Transcribe exactly the line containing "- Code du travail - art. D732-1 (VT)" and the remaining lines of the listing below, through the very last.

++++ WORKING DATA ++++

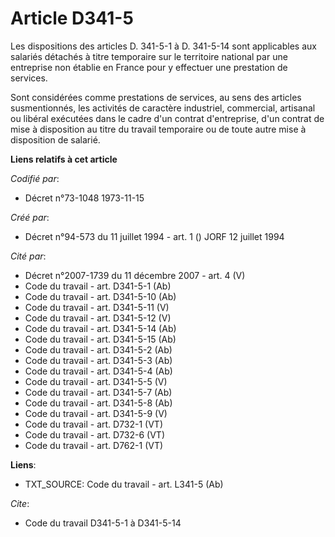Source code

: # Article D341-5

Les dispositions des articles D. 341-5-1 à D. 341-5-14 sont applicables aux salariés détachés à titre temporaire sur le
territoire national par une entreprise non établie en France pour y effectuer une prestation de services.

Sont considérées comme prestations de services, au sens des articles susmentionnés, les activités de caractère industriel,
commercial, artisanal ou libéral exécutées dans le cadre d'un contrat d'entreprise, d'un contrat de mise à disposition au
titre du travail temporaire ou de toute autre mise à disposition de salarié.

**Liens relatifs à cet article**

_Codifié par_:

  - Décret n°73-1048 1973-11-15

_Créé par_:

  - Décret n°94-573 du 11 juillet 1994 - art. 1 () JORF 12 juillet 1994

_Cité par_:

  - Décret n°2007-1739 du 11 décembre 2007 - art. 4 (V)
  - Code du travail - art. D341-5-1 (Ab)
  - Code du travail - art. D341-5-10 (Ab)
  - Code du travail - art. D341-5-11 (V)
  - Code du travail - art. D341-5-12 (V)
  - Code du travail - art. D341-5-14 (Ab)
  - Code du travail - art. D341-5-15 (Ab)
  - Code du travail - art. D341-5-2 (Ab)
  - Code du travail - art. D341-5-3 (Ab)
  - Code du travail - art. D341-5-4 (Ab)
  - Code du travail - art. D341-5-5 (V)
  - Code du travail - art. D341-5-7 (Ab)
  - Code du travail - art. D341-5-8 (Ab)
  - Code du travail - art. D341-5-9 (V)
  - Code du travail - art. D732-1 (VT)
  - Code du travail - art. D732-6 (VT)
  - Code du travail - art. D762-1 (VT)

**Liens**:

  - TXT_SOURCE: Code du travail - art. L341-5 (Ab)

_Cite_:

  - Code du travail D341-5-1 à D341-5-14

++++

ANSWER FOR THE TASK:
  - Code du travail - art. D732-1 (VT)
  - Code du travail - art. D732-6 (VT)
  - Code du travail - art. D762-1 (VT)

**Liens**:

  - TXT_SOURCE: Code du travail - art. L341-5 (Ab)

_Cite_:

  - Code du travail D341-5-1 à D341-5-14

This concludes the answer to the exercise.